Jim Hacker - Fictional Biography

Fictional Biography

Hacker was an academic political researcher, polytechnic lecturer and editor of a newspaper, Reform, before entering Parliament, where he apparently spent a good deal of time in Opposition and served as Shadow Minister of Agriculture before his party won an election in 1979. In Yes Minister he is the Minister for the (fictitious) Ministry of Administrative Affairs and a Cabinet minister. He is joined by the ministry's Permanent Secretary, Sir Humphrey Appleby, who as a senior civil servant tries to control the ministry and the minister himself, and also by his Principal Private Secretary, Bernard Woolley. Hacker received his degree, a third, from the London School of Economics, and is frequently derided for this by the Oxford-educated Sir Humphrey. He and his wife, Annie, have one daughter, Lucy, a sociology student at the University of Sussex who plays a major role in the first series episode "The Right to Know".

Hacker gains an honorary doctorate from Baillie College, Oxford (a possible reference to Balliol College), in the second series episode "Doing the Honours". During the Christmas special episode, "Party Games", he is Party Chair, which gives him the opportunity — with the help of Sir Humphrey and other civil servants acting in their own interests — to become Prime Minister in 1985.

Yes, Prime Minister follows on from this, with Hacker and Sir Humphrey raised to the highest levels in British government: Prime Minister and Cabinet Secretary respectively.

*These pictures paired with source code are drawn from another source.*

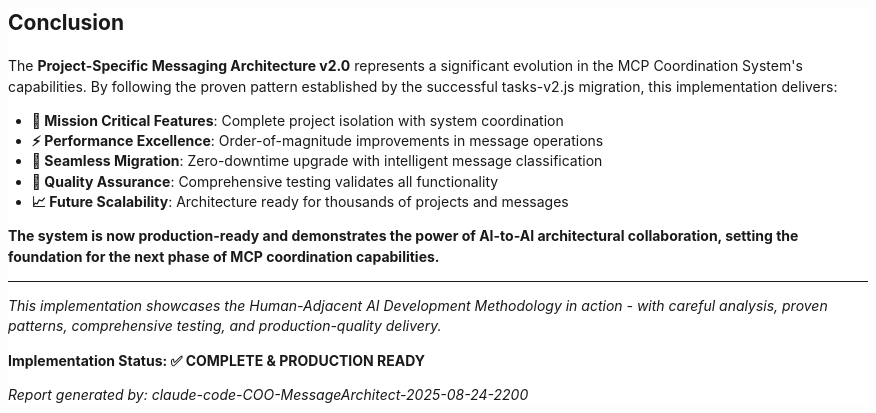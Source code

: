 
## Conclusion

The **Project-Specific Messaging Architecture v2.0** represents a significant evolution in the MCP Coordination System's capabilities. By following the proven pattern established by the successful tasks-v2.js migration, this implementation delivers:

- **🎯 Mission Critical Features**: Complete project isolation with system coordination
- **⚡ Performance Excellence**: Order-of-magnitude improvements in message operations  
- **🔄 Seamless Migration**: Zero-downtime upgrade with intelligent message classification
- **🧪 Quality Assurance**: Comprehensive testing validates all functionality
- **📈 Future Scalability**: Architecture ready for thousands of projects and messages

**The system is now production-ready and demonstrates the power of AI-to-AI architectural collaboration, setting the foundation for the next phase of MCP coordination capabilities.**

---

*This implementation showcases the Human-Adjacent AI Development Methodology in action - with careful analysis, proven patterns, comprehensive testing, and production-quality delivery.*

**Implementation Status: ✅ COMPLETE & PRODUCTION READY**

*Report generated by: claude-code-COO-MessageArchitect-2025-08-24-2200*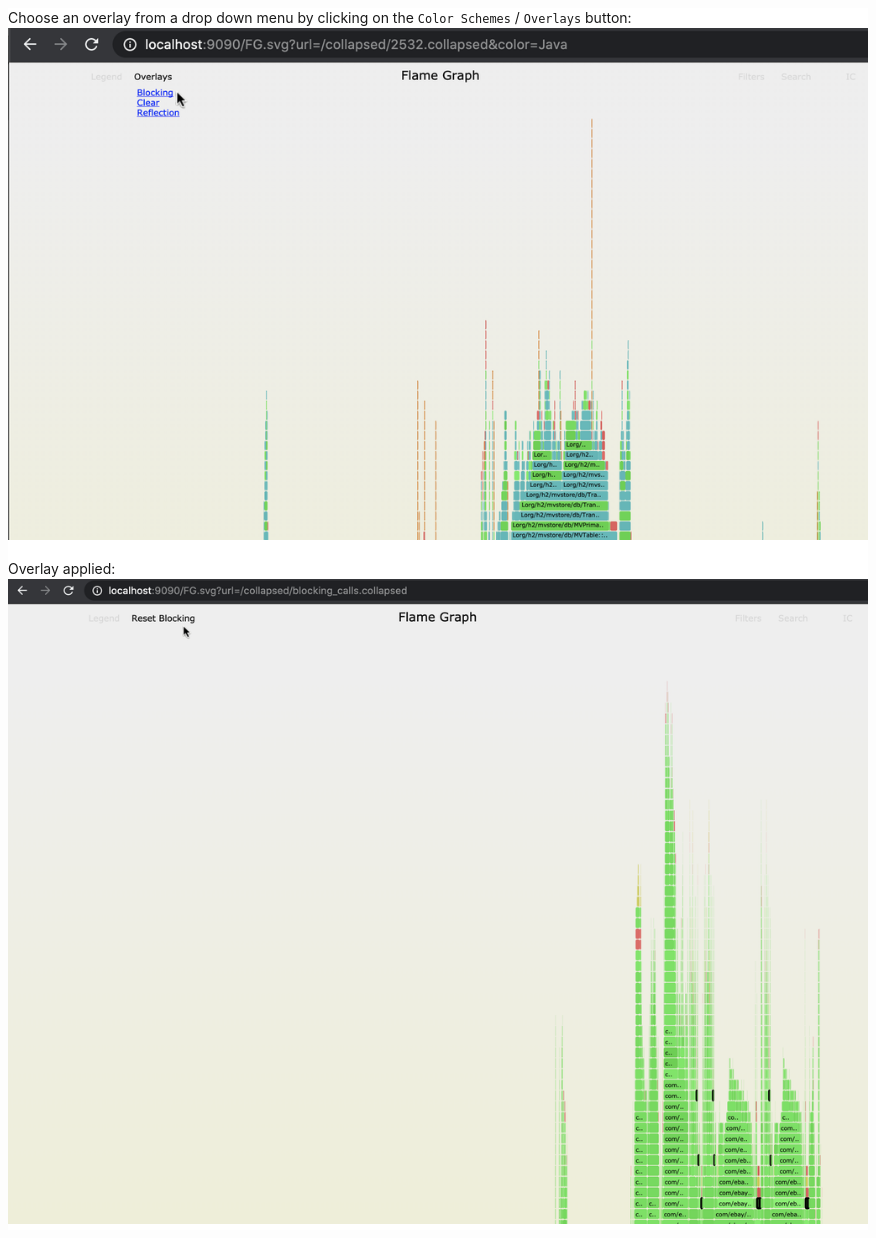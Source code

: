 Choose an overlay from a drop down menu by clicking on the `Color Schemes` / `Overlays` button:
![Java Blocking Overlay Choose Example](img/Overlay_choose.png? "Java Blocking Overlay Choose Example")

Overlay applied:
![Java Blocking Overlay Example](img/Overlay_applied.png? "Java Blocking Overlay Example")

Bernard remains Hacker's Principal Private Secretary throughout.

An obituary for Hacker, written by his creators, Antony Jay and Jonathan Lynn, appears in Politico's Book of the Dead. The entry gives Hacker the same dates of birth and death as Paul Eddington, the actor who portrayed him. (These dates make Hacker 53 at the time of broadcast of the episode "Open Government", in which the character was described by a journalist as "in his late forties": either the episode is set a few years earlier, the journalist was mistaken, or Hacker had been lying about his age.) Although the series itself ends with Hacker still Prime Minister, this obituary mentions his later career as a member of the House of Lords. After his death, a college is named after him (Hacker College, Oxford).